Everything Everything - Arch Enemy

Updated: May 14, 2020



New Everything Everything. The wait is up. Every time this band return it flares straight up and leaves a smokey crater in the ground (‘Can’t Do’, ‘Distant Past’, ‘Schoolin’). Tonight is no different. The track’s called ‘Arch Enemy’, and it’s another non-stop barnstormer. It’s not their first single back of course. You’ll have heard ‘In Birdsong’, the first new music from the band since 2018’s ‘A Deeper Sea’ EP, with its quicksilver, beguiling beauty. Though not originally the first single from the album, the band wanted to be “responsive to the changed landscape”, and it emerged as the “appropriate song to reappear with”. Like 'Tin (The Manhole)' and 'No Reptiles' before it, 'In Birdsong' cuts straight to the heart of what Everything Everything are about. It’s both a coda to what came before (2018’s ‘A Deeper Sea’) and a drum-roll for what’s next… ‘Arch Enemy’ too is classic EE. Full of melody, full of ideas – it’s perfectly focused pop music. Interestingly though, that core idea in ‘In Birdsong’ carries through.
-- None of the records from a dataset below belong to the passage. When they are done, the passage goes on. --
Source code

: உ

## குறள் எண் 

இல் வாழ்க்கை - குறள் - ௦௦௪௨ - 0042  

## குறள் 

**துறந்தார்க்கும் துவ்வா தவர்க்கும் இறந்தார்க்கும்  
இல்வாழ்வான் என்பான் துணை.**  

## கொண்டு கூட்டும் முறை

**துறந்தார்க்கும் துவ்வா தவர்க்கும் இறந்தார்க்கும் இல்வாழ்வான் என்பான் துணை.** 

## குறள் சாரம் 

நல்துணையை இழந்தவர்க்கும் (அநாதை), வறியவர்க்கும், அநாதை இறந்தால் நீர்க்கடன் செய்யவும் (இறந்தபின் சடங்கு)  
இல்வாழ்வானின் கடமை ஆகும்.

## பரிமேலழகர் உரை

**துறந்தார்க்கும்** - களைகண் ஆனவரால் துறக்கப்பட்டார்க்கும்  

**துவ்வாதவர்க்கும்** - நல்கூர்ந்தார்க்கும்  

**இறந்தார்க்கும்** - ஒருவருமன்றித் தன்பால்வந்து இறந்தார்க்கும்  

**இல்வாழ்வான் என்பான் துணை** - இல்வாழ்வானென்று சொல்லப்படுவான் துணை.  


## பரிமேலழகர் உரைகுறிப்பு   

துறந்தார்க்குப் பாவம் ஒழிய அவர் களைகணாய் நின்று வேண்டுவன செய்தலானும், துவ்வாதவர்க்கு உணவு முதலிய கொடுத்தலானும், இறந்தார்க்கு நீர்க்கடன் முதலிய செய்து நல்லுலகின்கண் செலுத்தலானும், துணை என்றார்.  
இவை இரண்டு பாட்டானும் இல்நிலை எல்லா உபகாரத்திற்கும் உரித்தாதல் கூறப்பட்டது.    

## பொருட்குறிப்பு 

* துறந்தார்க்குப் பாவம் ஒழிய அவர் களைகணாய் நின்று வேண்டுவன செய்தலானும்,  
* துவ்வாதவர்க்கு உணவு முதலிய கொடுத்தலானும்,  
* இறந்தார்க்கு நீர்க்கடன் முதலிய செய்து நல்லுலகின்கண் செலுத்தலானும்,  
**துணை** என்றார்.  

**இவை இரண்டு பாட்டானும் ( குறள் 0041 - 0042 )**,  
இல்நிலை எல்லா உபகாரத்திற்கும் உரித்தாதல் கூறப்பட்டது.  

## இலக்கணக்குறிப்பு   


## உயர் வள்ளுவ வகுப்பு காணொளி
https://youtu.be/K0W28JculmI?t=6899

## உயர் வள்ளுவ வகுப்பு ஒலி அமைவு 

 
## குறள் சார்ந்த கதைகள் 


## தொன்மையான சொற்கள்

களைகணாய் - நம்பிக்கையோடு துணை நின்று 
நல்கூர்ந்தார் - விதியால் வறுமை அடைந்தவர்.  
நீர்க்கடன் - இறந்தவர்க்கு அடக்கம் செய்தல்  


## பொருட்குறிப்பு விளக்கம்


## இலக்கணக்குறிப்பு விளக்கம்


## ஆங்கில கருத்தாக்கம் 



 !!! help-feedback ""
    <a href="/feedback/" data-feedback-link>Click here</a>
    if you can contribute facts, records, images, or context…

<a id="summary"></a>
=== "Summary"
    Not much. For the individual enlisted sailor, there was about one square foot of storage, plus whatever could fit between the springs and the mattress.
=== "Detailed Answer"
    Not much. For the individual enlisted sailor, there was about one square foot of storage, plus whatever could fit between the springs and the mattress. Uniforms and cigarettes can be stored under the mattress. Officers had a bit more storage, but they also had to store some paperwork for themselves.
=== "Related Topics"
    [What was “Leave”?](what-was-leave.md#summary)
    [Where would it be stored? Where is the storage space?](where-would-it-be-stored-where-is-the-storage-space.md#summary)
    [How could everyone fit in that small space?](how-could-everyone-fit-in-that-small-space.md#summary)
It’s inspired by a theory from psychologist Julian Jaynes: imagine what it must have felt like to be the first self-aware human, as the higher brain and lower brain fuses together. That's an Everything Everything album just waiting to happen. “It’s about your dark side,” says frontman Jonathan Higgs, “how you have self-will, how you decide whether you’re going to follow your own path… I felt like there’s loads of stuff that this one theory sparked in me, that loads of ideas could come out of this”. The pieces are starting to fall into place for Album Five, dropping in August. It’s called ‘Re-Animator’, John Congleton’s on board (grammy-tier producer for St Vincent, Angel Olsen, Bombay Bicycle Club). I am excited.